[Start of Attachment]

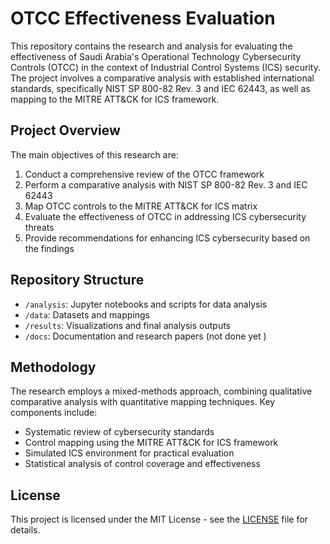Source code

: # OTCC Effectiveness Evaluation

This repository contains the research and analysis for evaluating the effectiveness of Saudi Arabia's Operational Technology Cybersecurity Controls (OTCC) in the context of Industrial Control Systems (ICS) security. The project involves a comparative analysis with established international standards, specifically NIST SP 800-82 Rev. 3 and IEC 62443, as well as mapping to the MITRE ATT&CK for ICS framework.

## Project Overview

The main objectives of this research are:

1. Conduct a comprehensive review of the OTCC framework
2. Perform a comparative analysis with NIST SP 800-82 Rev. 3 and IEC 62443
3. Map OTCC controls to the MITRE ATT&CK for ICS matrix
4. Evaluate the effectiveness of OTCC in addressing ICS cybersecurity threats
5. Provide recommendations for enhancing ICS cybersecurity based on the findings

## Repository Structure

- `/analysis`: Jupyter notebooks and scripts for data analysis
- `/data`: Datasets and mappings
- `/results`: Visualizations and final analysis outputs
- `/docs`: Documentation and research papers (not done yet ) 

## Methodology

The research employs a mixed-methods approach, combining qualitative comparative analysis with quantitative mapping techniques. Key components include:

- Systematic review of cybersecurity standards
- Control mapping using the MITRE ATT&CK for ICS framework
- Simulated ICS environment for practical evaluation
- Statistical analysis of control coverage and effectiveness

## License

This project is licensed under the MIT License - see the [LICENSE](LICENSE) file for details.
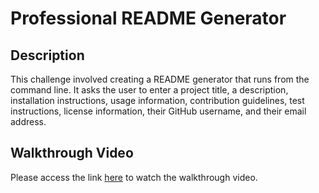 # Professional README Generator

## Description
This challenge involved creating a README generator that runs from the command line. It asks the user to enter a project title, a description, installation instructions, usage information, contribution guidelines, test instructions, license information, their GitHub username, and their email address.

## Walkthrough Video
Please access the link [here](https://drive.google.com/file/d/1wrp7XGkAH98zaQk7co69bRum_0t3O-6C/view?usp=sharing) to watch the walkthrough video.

[End of Attachment]
[Start of Attachment]

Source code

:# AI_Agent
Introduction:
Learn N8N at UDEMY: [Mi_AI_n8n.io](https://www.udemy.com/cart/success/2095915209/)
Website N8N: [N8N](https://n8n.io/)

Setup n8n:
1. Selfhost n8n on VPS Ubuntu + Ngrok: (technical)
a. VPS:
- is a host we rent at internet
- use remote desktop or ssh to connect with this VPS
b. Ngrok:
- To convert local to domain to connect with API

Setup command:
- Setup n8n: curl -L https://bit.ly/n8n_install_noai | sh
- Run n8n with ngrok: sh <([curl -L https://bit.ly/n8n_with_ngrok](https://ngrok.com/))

[End of Attachment]
[Start of Attachment]

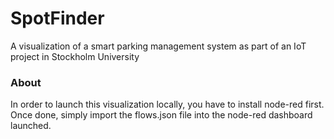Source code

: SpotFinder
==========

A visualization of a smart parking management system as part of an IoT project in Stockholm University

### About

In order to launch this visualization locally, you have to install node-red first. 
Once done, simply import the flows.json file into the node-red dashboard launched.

[End of Attachment]

▸ Exercise goal:
Report each line of the data that includes the string "node".

▸ Result for this exercise:
In order to launch this visualization locally, you have to install node-red first. 
Once done, simply import the flows.json file into the node-red dashboard launched.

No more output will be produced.